== Segment start ==

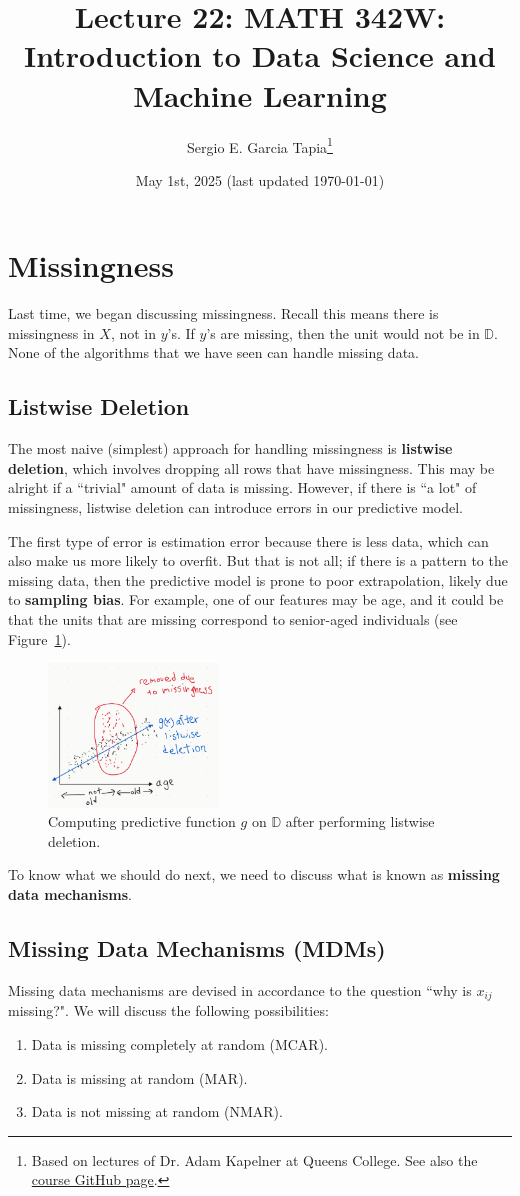 \documentclass[12pt, a4paper]{article}
\title{Lecture 22: MATH 342W: Introduction to Data Science and Machine Learning}
\author{Sergio E. Garcia Tapia\thanks{Based on lectures of Dr. Adam Kapelner at Queens College.
See also the \href{https://github.com/kapelner/QC_MATH_342W_Spring_2025}{course GitHub page}.}}
\date{May 1st, 2025 (last updated \today)}
\theoremstyle{definition}
\begin{document}
	\maketitle
	\section{Missingness}
	Last time, we began discussing missingness. Recall this means there is
	missingness in $X$, not in $y$'s. If $y$'s are missing, then the unit would
	not be in $\mathbb{D}$. None of the algorithms that we have seen can handle
	missing data.
	
	\subsection{Listwise Deletion}
	The most naive (simplest) approach for handling missingness is \textbf{listwise deletion},
	which involves dropping all rows that have missingness. This may be alright if
	a ``trivial" amount of data is missing. However, if there is ``a lot" of missingness,
	listwise deletion can introduce errors in our predictive model.
	
	The first type of error is estimation error because there is less data,
	which can also make us more likely to overfit. But that is not all; if
	there is a pattern to the missing data, then the predictive model is
	prone to poor extrapolation, likely due to \textbf{sampling bias}.
	For example, one of our features may be age, and it could be that the
	units that are missing correspond to senior-aged individuals
	(see Figure~\ref{fig:model-after-listwise-deletion}).
	\begin{figure}
		\centering
		\includegraphics[width=0.4\textwidth]{model-after-listwise-deletion}
		\caption{Computing predictive function $g$ on $\mathbb{D}$ after
		performing listwise deletion.}
		\label{fig:model-after-listwise-deletion}
	\end{figure}
	To know what we should do next, we need to discuss what is known as
	\textbf{missing data mechanisms}.
	\subsection{Missing Data Mechanisms (MDMs)}
	Missing data mechanisms are devised in accordance to the question ``why is $x_{ij}$
	missing?". We will discuss the following possibilities:
	\begin{enumerate}[label=(\arabic*)]
		\item Data is missing completely at random (MCAR).
		\item Data is missing at random (MAR).
		\item Data is not missing at random (NMAR).
	\end{enumerate}
\end{document}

== Segment end ==

Required work: Scan the listing above and identify each line holding the string "random"; copy every such line.

Result of this exercise:
		\item Data is missing completely at random (MCAR).
		\item Data is missing at random (MAR).
		\item Data is not missing at random (NMAR).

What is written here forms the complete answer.